──────── DATA EXTRACT
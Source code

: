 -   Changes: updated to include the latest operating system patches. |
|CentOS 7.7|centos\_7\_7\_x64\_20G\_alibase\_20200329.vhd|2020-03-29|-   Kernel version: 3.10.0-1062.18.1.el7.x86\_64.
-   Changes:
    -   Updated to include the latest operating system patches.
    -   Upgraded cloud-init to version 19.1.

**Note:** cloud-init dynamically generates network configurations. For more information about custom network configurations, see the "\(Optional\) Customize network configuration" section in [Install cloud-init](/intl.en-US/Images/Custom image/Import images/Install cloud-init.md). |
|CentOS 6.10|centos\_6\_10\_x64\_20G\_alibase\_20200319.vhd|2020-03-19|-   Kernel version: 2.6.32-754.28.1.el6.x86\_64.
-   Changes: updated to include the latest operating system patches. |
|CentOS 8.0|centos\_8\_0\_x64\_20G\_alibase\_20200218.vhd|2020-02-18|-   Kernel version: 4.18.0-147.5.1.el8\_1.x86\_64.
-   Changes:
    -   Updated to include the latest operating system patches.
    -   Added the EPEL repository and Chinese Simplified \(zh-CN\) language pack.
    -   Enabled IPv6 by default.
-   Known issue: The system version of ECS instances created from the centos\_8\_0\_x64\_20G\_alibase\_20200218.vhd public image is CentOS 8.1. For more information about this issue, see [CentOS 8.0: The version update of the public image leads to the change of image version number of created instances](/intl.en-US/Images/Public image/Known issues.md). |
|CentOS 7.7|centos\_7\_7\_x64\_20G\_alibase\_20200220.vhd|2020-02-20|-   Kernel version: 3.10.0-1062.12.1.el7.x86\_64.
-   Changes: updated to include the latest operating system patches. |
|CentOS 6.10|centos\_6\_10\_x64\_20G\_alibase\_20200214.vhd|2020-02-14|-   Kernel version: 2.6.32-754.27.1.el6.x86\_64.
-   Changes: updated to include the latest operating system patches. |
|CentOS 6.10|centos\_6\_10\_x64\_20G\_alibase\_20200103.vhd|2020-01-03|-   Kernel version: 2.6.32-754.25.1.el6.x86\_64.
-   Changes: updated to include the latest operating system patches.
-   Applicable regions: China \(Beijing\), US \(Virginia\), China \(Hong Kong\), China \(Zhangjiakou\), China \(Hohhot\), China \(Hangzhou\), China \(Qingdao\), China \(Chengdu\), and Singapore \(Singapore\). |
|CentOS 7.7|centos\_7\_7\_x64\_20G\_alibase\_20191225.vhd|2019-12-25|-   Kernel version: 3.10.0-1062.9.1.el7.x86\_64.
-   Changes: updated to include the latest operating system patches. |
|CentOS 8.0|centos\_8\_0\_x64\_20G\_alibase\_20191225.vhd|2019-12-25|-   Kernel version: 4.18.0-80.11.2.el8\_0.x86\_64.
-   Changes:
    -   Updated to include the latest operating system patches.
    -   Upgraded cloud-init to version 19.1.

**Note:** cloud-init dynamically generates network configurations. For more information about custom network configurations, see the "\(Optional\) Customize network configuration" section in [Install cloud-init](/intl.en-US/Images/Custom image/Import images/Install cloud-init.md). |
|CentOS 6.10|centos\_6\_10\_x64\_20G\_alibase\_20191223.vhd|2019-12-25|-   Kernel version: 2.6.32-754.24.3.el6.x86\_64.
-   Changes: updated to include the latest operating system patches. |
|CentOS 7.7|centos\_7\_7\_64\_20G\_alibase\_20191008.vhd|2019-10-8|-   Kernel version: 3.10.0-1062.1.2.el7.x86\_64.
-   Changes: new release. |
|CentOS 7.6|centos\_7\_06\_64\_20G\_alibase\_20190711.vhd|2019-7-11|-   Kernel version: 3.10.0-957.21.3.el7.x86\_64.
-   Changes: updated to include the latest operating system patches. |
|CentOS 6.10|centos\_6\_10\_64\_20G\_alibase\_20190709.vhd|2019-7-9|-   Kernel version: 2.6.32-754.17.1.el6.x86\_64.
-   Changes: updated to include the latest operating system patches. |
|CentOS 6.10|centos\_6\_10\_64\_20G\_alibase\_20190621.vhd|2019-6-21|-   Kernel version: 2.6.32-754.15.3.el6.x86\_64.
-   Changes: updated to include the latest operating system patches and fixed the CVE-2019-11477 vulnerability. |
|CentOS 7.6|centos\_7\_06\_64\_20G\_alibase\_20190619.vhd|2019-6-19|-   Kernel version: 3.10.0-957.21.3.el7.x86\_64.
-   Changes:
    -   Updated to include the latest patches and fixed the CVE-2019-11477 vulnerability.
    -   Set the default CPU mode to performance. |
────────────────
An exact reproduction of all the records is required.

Source code

: -   Changes: updated to include the latest operating system patches. |
|CentOS 7.7|centos\_7\_7\_x64\_20G\_alibase\_20200329.vhd|2020-03-29|-   Kernel version: 3.10.0-1062.18.1.el7.x86\_64.
-   Changes:
    -   Updated to include the latest operating system patches.
    -   Upgraded cloud-init to version 19.1.

**Note:** cloud-init dynamically generates network configurations. For more information about custom network configurations, see the "\(Optional\) Customize network configuration" section in [Install cloud-init](/intl.en-US/Images/Custom image/Import images/Install cloud-init.md). |
|CentOS 6.10|centos\_6\_10\_x64\_20G\_alibase\_20200319.vhd|2020-03-19|-   Kernel version: 2.6.32-754.28.1.el6.x86\_64.
-   Changes: updated to include the latest operating system patches. |
|CentOS 8.0|centos\_8\_0\_x64\_20G\_alibase\_20200218.vhd|2020-02-18|-   Kernel version: 4.18.0-147.5.1.el8\_1.x86\_64.
-   Changes:
    -   Updated to include the latest operating system patches.
    -   Added the EPEL repository and Chinese Simplified \(zh-CN\) language pack.
    -   Enabled IPv6 by default.
-   Known issue: The system version of ECS instances created from the centos\_8\_0\_x64\_20G\_alibase\_20200218.vhd public image is CentOS 8.1. For more information about this issue, see [CentOS 8.0: The version update of the public image leads to the change of image version number of created instances](/intl.en-US/Images/Public image/Known issues.md). |
|CentOS 7.7|centos\_7\_7\_x64\_20G\_alibase\_20200220.vhd|2020-02-20|-   Kernel version: 3.10.0-1062.12.1.el7.x86\_64.
-   Changes: updated to include the latest operating system patches. |
|CentOS 6.10|centos\_6\_10\_x64\_20G\_alibase\_20200214.vhd|2020-02-14|-   Kernel version: 2.6.32-754.27.1.el6.x86\_64.
-   Changes: updated to include the latest operating system patches. |
|CentOS 6.10|centos\_6\_10\_x64\_20G\_alibase\_20200103.vhd|2020-01-03|-   Kernel version: 2.6.32-754.25.1.el6.x86\_64.
-   Changes: updated to include the latest operating system patches.
-   Applicable regions: China \(Beijing\), US \(Virginia\), China \(Hong Kong\), China \(Zhangjiakou\), China \(Hohhot\), China \(Hangzhou\), China \(Qingdao\), China \(Chengdu\), and Singapore \(Singapore\). |
|CentOS 7.7|centos\_7\_7\_x64\_20G\_alibase\_20191225.vhd|2019-12-25|-   Kernel version: 3.10.0-1062.9.1.el7.x86\_64.
-   Changes: updated to include the latest operating system patches. |
|CentOS 8.0|centos\_8\_0\_x64\_20G\_alibase\_20191225.vhd|2019-12-25|-   Kernel version: 4.18.0-80.11.2.el8\_0.x86\_64.
-   Changes:
    -   Updated to include the latest operating system patches.
    -   Upgraded cloud-init to version 19.1.

**Note:** cloud-init dynamically generates network configurations. For more information about custom network configurations, see the "\(Optional\) Customize network configuration" section in [Install cloud-init](/intl.en-US/Images/Custom image/Import images/Install cloud-init.md). |
|CentOS 6.10|centos\_6\_10\_x64\_20G\_alibase\_20191223.vhd|2019-12-25|-   Kernel version: 2.6.32-754.24.3.el6.x86\_64.
-   Changes: updated to include the latest operating system patches. |
|CentOS 7.7|centos\_7\_7\_64\_20G\_alibase\_20191008.vhd|2019-10-8|-   Kernel version: 3.10.0-1062.1.2.el7.x86\_64.
-   Changes: new release. |
|CentOS 7.6|centos\_7\_06\_64\_20G\_alibase\_20190711.vhd|2019-7-11|-   Kernel version: 3.10.0-957.21.3.el7.x86\_64.
-   Changes: updated to include the latest operating system patches. |
|CentOS 6.10|centos\_6\_10\_64\_20G\_alibase\_20190709.vhd|2019-7-9|-   Kernel version: 2.6.32-754.17.1.el6.x86\_64.
-   Changes: updated to include the latest operating system patches. |
|CentOS 6.10|centos\_6\_10\_64\_20G\_alibase\_20190621.vhd|2019-6-21|-   Kernel version: 2.6.32-754.15.3.el6.x86\_64.
-   Changes: updated to include the latest operating system patches and fixed the CVE-2019-11477 vulnerability. |
|CentOS 7.6|centos\_7\_06\_64\_20G\_alibase\_20190619.vhd|2019-6-19|-   Kernel version: 3.10.0-957.21.3.el7.x86\_64.
-   Changes:
    -   Updated to include the latest patches and fixed the CVE-2019-11477 vulnerability.
    -   Set the default CPU mode to performance. |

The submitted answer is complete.